I strongly support Bill’s concerns
over the application of linguistic theories to teaching. We’ve seen
this trend in motion from the days of Charles Fries’ structural grammar
back in the 50s, and it flourished like poison ivy with the Paul Roberts’
reduction of early transformational grammar in the 60s. People gave
linguistically based grammar a serious try back then, and it simply didn’t
work pedagogically, resulting in an anti-linguistic backlash that lasted a
generation, linguistics being identified with Roberts types of pedagogical
approach and not with systematic inquiry. I work in an English department
that has an MA program in TESOL and a doctoral program in Applied
Linguistics. When I compare our program to those at other universities, what
I find generally is that all of us focus on some kind of functional grammar,
not much on formal theoretical linguistics, because functional grammars yield
much more that is of interest to pedagogy. I’m not against formal
theory, even though I stopped doing it a long time ago. We need people to
ask and explore those questions, and, while I disagree with some of the a prioris of Chomsky or Sag or other
formalists, I have also gained important insights from their work. But formal
theories of language are about language and formal theory, not about pedagogy
and praxis.
One of the most serious and consistent
mistakes people make with formal theories, whether they are language teachers
or theoretical linguists, is to assume that a theoretical construct, like rule,
trace, or module, is somehow psychologically real. These are
theory-internal constructs, not real-time phenomena that can be observed
empirically. They are devices we use to explain and describe the data we
observe, and they are very useful for this. But it’s usually a
mistake to assume that, because Chomsky described a certain passive
transformation in 1957 or 1965, one or both of these represents some actual
mental process, or that speakers produce or process sentences by grinding them
through some grammatical sausage mill. Chomsky’s passive
transformation made some interesting claims that theoreticians have
investigated thoroughly and learned much from, but it wasn’t something
speakers and hearers do.
I think the contemporary model theoretic
concept that most influences the non-linguistic world is modularity, the idea
that different areas of syntax, as well as phonology and different areas of
semantics, represent separate mental modules that communicate with each other
rather like functions in a computer program. Some persuasive popular writing
has been done on this subject, Pinker’s books especially. But this
is simply another case of seeking psychological reality for a theoretical
construct, and that path doesn’t help pedagogy.
Herb
[More theory, but with some connection to pedagogy]

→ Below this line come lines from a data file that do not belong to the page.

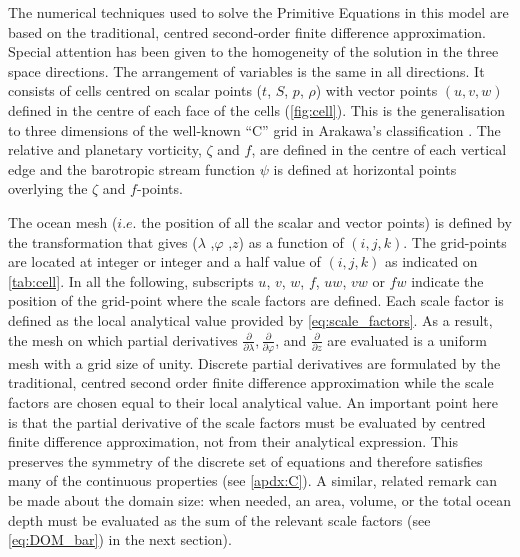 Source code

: \documentclass[../main/NEMO_manual]{subfiles}
\begin{document}
The numerical techniques used to solve the Primitive Equations in this model are based on the traditional,
centred second-order finite difference approximation.
Special attention has been given to the homogeneity of the solution in the three space directions.
The arrangement of variables is the same in all directions.
It consists of cells centred on scalar points ($t$, $S$, $p$, $\rho$) with vector points $(u, v, w)$ defined in
the centre of each face of the cells (\autoref{fig:cell}).
This is the generalisation to three dimensions of the well-known ``C'' grid in Arakawa's classification
\citep{Mesinger_Arakawa_Bk76}.
The relative and planetary vorticity, $\zeta$ and $f$, are defined in the centre of each vertical edge and
the barotropic stream function $\psi$ is defined at horizontal points overlying the $\zeta$ and $f$-points.

The ocean mesh ($i.e.$ the position of all the scalar and vector points) is defined by
the transformation that gives ($\lambda$ ,$\varphi$ ,$z$) as a function of $(i,j,k)$.
The grid-points are located at integer or integer and a half value of $(i,j,k)$ as indicated on \autoref{tab:cell}.
In all the following, subscripts $u$, $v$, $w$, $f$, $uw$, $vw$ or $fw$ indicate the position of
the grid-point where the scale factors are defined.
Each scale factor is defined as the local analytical value provided by \autoref{eq:scale_factors}.
As a result,
the mesh on which partial derivatives $\frac{\partial}{\partial \lambda}, \frac{\partial}{\partial \varphi}$,
and $\frac{\partial}{\partial z} $ are evaluated is a uniform mesh with a grid size of unity.
Discrete partial derivatives are formulated by the traditional,
centred second order finite difference approximation while
the scale factors are chosen equal to their local analytical value.
An important point here is that the partial derivative of the scale factors must be evaluated by
centred finite difference approximation, not from their analytical expression.
This preserves the symmetry of the discrete set of equations and
therefore satisfies many of the continuous properties (see \autoref{apdx:C}).
A similar, related remark can be made about the domain size:
when needed, an area, volume, or the total ocean depth must be evaluated as the sum of the relevant scale factors
(see \autoref{eq:DOM_bar}) in the next section).
\end{document}
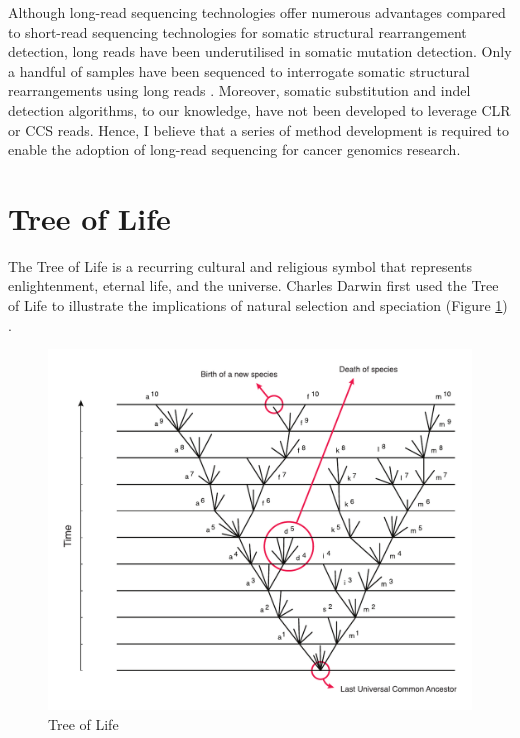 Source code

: Although long-read sequencing technologies offer numerous advantages compared to short-read sequencing technologies for somatic structural rearrangement detection, long reads have been underutilised in somatic mutation detection. Only a handful of samples have been sequenced to interrogate somatic structural rearrangements using long reads \cite{Nattestad2018-tr, Sakamoto2020-nq, Fujimoto2021-kc}. Moreover, somatic substitution and indel detection algorithms, to our knowledge, have not been developed to leverage CLR or CCS reads. Hence, I believe that a series of method development is required to enable the adoption of long-read sequencing for cancer genomics research. 

\section{Tree of Life}

The Tree of Life is a recurring cultural and religious symbol that represents enlightenment, eternal life, and the universe. Charles Darwin first used the Tree of Life to illustrate the implications of natural selection and speciation (Figure \ref{figure:tree-of-life}) \cite{Darwin1859}. 

\begin{figure}[htbp!]
\caption{Tree of Life}
\label{figure:tree-of-life}
\begin{centering}
\includegraphics[width=\textwidth]{Vector/tree_of_life.pdf}
\end{centering}
\end{figure}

There’s a fundamental question behind some of this
discussion that has to do with the extent to which there is a *necessary* connection between a linguistic
theory a language pedagogy – there are some hot-button questions that can
be justifiably begged in an English-teaching context. While I’m by
no means a fan of American Formalism (I think it’s founded on highly
questionable assumptions about human cognition and about simplicity metrics), I
don’t think it can be “internally” criticized for failing to
have much pedagogic application. Most of its foremost practitioners, including
Chomsky, have never claimed that it should be applied to teaching. From their
standpoint, asking whether or not a theory makes a good teaching framework
makes as much sense as asking whether we should dump a physics theory if
it’s hard to teach, or doesn’t provide a good framework for coaching
in physical education. That is, there could be a set of true statements about
how language works in human cognition, but those statements could have no
application to anything that people could consciously affect. Knowing the
structure of my nose doesn’t let me control whether it runs or not.
The problem for educators lies not in the theory, but in
trying to apply the theory to things its practitioners never designed it to
work with – and in thinking that teachers are *supposed to* do that. Theories that do assume a direct
connection between meaning and language use, like some of the functionalist
approaches discussed here, are more easily applicable to teaching, which is a
strong bonus in using them in educational settings. However, there is no
necessary connection between whether a “God’s Truth”
linguistic theory is correct or not and whether it’s useful for teaching
or not. I think that functionalist approaches have a stronger chance of being
correct on a range of grounds separate from pedagogy, but those grounds are
where the linguistics turf wars lie. Teachers can stay fairly agnostic about
the turf wars, but still use analytic frameworks drawn from linguistics in
classrooms. I don’t think any theorists working in Minimalism or
Optimality Theory will expect K-12 teachers to use those frameworks to improve
the ways students consciously manipulate language for effect; that lies beyond
the scope that the theorists themselves claim their theory addresses.